O valor principal, a meu ver, a chave desta exposição, reside não apenas no que mostra mas no que sugere. Não tanto no que se vê mas no que não se vê, que se pode adivinhar, ou imaginar; nas vozes para lá das imagens.
A chave não se materializa na elegia, urgente e merecida, de todos os nomeados, mas no lapso involuntário da memória, que dá assim notícia da sua impermanência, da sua traição. Na ausência de um nome o colapso de todos os nomes.
A patine da chave não está na pesquisa documental exaustiva, por arquivos referentes a 30 anos de atividade teatral, mas na súbita perceção da falta; que vão sempre faltar documentos, e que essa falta, tão só, dá conta dos teatrinhos que não foram feitos e que o deverão ser, nas mil e uma noites, e dias, que se seguem.
Esta exposição é o retrato do todo que se adensa por cada parte, espécie de monstro pachorrento e da proliferação de partes inesperadas, de capítulos não escritos, de imagens rarefeitas, de contornos e dobras; um lugar teatral de passagens e augúrios.
O que mais me cativa não é, apesar de me comover, o inventário rigoroso, atento e imparcial, de (quase) tudo o que fizemos nesta companhia, mas o estremecer de tudo o que não fizemos, que ficou incompleto ou não chegou a começar.
Esta exposição justifica-se, se aludir a algum sentido de justiça, pelos intervalos, pelas desmontagens, pelos atrasos e esperas, pelas discussões intermináveis; pelos diferentes ritmos, aparições e matizes, por todas as vozes… onde estás? Quem vem lá, agora? Quem e… porquê?

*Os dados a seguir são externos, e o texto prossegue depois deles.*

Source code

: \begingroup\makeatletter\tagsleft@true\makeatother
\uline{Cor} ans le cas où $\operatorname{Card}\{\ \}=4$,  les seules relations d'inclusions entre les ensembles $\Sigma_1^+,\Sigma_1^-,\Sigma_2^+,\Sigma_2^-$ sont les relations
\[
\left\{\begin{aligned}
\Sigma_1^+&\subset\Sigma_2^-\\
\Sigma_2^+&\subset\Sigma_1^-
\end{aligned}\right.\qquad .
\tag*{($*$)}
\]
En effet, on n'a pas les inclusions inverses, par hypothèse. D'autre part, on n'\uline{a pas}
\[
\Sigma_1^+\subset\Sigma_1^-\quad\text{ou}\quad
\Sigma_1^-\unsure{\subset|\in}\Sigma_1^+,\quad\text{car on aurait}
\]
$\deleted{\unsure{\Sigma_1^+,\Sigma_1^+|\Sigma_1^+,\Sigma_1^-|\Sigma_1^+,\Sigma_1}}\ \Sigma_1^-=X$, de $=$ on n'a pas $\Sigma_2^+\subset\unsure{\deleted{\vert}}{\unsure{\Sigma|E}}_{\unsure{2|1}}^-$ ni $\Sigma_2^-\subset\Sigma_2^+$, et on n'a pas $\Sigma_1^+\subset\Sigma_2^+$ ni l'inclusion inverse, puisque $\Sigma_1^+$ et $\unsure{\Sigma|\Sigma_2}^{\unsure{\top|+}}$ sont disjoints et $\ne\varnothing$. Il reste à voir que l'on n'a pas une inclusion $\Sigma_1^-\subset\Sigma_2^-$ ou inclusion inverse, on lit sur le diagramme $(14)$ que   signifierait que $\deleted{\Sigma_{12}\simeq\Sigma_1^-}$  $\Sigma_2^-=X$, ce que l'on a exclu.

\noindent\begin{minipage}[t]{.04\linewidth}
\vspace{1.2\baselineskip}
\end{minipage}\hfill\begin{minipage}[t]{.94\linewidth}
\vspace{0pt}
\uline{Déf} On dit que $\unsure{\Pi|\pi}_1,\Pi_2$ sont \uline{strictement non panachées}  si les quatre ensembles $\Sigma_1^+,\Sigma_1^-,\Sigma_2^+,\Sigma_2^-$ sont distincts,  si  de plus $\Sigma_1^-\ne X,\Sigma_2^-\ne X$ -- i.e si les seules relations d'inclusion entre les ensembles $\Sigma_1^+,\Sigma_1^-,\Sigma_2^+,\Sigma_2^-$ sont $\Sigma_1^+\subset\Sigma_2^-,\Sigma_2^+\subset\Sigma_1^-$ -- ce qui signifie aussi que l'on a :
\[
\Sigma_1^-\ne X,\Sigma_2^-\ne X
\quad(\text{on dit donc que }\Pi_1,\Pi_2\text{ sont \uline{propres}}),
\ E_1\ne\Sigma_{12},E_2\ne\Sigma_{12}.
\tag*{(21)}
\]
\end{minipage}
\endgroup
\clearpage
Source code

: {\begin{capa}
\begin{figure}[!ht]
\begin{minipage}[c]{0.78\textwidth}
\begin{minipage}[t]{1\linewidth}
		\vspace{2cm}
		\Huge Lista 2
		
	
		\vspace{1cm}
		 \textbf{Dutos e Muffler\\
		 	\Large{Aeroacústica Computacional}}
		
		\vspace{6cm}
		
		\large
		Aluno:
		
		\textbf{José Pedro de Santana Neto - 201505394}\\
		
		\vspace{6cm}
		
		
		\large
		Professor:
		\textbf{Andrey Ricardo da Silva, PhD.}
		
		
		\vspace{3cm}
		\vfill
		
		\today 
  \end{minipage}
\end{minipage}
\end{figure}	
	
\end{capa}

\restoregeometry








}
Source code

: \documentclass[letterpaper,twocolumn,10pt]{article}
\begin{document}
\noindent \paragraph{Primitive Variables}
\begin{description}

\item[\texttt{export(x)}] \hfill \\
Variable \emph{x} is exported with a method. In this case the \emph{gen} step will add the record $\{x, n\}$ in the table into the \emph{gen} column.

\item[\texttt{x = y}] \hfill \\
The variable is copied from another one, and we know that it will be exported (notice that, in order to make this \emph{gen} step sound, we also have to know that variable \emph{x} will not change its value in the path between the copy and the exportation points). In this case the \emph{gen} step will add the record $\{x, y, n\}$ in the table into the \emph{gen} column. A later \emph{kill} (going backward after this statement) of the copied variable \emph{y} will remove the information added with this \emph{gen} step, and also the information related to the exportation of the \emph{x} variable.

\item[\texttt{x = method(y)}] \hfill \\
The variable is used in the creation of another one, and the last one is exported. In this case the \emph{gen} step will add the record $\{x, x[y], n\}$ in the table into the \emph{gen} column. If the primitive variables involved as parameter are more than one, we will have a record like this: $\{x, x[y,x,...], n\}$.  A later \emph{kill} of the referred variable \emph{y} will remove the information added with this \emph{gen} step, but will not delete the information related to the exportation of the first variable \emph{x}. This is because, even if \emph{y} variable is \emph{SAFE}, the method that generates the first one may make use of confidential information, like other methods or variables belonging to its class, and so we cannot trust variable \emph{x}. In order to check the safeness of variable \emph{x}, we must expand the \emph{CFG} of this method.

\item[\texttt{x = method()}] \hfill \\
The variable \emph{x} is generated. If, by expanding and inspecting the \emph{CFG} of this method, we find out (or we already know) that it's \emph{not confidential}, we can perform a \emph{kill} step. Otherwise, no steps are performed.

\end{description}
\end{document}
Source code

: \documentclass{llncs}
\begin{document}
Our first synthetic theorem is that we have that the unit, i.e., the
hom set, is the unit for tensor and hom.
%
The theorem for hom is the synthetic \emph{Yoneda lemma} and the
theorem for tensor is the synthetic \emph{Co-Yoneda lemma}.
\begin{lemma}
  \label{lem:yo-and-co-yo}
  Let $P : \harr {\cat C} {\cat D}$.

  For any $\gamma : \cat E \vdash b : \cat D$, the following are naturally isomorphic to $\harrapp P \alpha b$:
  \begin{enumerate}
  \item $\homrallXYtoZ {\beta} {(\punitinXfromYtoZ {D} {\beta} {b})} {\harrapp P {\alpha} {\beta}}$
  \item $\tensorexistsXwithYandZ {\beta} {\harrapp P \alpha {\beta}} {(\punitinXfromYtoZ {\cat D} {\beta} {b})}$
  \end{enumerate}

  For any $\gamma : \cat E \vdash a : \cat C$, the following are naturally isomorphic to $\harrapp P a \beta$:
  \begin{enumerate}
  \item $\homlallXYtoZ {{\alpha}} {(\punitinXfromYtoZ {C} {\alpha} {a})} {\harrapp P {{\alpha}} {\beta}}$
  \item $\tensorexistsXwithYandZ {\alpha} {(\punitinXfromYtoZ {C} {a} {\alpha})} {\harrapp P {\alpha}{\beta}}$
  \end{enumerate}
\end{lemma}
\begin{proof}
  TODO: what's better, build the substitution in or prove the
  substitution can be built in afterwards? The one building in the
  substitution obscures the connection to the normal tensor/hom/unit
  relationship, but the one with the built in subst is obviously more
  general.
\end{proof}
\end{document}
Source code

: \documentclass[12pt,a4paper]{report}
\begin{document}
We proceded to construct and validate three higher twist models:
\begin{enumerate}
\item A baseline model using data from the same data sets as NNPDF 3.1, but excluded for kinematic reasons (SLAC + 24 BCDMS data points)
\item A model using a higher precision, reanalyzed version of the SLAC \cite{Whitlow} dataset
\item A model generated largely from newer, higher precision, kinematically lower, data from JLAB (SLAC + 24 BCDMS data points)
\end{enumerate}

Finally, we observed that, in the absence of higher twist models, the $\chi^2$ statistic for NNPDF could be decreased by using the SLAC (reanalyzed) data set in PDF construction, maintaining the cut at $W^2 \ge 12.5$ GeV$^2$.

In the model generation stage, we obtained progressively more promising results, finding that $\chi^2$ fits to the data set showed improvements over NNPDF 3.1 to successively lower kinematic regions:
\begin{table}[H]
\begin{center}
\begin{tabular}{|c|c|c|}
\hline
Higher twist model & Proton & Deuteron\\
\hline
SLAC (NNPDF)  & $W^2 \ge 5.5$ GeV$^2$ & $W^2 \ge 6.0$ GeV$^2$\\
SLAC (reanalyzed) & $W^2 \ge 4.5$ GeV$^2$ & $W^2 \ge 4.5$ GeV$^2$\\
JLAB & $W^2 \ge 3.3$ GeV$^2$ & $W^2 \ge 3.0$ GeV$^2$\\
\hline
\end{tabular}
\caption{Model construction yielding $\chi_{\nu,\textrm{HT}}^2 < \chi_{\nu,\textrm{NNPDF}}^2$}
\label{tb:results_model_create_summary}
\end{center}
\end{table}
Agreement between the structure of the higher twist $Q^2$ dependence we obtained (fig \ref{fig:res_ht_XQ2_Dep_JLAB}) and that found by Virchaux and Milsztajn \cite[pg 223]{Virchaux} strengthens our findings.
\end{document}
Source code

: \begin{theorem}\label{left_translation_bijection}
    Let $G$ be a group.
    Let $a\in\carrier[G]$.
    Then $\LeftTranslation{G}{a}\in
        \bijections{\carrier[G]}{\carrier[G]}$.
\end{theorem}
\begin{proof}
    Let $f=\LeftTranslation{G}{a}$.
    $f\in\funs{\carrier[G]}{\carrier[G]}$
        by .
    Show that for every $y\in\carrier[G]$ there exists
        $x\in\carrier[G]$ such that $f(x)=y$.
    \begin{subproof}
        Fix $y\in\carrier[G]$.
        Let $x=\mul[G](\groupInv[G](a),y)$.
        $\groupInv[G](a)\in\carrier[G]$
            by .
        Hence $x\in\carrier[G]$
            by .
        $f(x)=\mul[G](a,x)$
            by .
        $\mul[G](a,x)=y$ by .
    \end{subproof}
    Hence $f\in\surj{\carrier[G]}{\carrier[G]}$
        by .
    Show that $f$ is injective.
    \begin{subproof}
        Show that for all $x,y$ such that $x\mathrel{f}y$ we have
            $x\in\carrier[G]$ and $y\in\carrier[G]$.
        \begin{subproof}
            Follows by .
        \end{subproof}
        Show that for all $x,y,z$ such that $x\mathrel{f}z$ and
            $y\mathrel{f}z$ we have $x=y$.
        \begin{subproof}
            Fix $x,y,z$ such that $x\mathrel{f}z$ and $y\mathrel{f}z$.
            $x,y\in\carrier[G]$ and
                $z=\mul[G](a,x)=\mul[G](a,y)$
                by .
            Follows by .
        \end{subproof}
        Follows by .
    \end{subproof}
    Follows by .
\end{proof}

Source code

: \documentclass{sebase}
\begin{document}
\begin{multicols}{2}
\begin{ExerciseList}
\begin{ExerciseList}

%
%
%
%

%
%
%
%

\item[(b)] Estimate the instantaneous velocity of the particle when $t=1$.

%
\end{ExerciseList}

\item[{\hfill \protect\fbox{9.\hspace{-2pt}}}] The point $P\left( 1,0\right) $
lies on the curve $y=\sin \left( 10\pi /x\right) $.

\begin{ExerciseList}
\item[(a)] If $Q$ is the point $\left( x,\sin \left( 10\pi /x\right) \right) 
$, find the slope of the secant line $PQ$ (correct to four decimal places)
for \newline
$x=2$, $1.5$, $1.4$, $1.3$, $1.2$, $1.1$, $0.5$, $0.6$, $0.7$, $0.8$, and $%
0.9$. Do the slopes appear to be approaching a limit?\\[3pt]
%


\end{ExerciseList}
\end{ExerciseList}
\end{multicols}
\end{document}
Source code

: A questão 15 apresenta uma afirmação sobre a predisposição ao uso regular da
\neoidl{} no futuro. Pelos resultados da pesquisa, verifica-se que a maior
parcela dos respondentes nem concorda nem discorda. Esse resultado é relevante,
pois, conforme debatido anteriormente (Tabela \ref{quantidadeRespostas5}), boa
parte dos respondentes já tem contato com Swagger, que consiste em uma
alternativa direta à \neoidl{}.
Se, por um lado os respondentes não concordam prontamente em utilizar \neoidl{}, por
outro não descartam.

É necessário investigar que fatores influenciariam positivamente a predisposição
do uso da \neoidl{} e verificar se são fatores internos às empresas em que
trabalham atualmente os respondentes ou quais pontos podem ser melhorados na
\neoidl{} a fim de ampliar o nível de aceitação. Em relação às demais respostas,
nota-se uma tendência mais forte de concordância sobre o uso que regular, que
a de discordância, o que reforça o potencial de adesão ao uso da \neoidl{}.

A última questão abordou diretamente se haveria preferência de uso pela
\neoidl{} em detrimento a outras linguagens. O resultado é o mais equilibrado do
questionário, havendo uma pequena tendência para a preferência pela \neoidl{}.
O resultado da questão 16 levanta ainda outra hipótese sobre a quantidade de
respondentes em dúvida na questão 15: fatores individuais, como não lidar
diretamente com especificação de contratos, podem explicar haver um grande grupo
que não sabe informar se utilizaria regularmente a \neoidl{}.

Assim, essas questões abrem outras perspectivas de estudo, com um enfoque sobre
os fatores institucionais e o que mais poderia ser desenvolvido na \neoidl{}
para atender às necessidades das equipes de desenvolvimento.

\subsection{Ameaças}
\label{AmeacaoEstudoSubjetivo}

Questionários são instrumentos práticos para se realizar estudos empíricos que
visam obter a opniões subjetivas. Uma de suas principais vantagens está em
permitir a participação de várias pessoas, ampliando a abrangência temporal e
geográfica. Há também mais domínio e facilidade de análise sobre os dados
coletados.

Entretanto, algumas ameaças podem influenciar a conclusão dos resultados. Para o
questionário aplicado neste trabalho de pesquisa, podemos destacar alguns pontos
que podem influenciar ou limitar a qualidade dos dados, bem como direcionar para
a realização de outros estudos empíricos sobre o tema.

A tua vida, a minha vida, ressonância de outubro e outros meses… Esta exposição é como uma pele de lugares, uma pele de coisas, de fenómenos à flor da pele, rasgos, água que brota e um fio de sangue.
Trinta anos: pelos tempos mortos, pelas pessoas de quem perdemos o rasto; por aquelas cujo nome não nos diz nada, por aquelas para cuja cara não encontramos nome.
As impressões digitais parecem tocar, tocam-me, enquanto desígnio de afeto, cuidado, como gesto de amor, sem destinatário preciso, e dedicatória, ao futuro.
Esse futuro, de quem gosta de gostar dos outros, da vida, tão assim, e faz disso um teatro gentil, pertence a todos, é de todos, com, ou sem, Garagem.
O Teatro da Garagem, 30 anos, e mais além, com o seu espírito a um tempo sacro e profano, elevado ou banal, solar ou obscuro, absoluto, volátil, categórico…
A Garagem numa panorâmica parietal em equilíbrio harmonioso e depois, caindo, lentamente, espalhando-se, como o leite entornado de uma vasilha… o Teatro da Garagem, não dialético, arborescente, é uma frase inacabada.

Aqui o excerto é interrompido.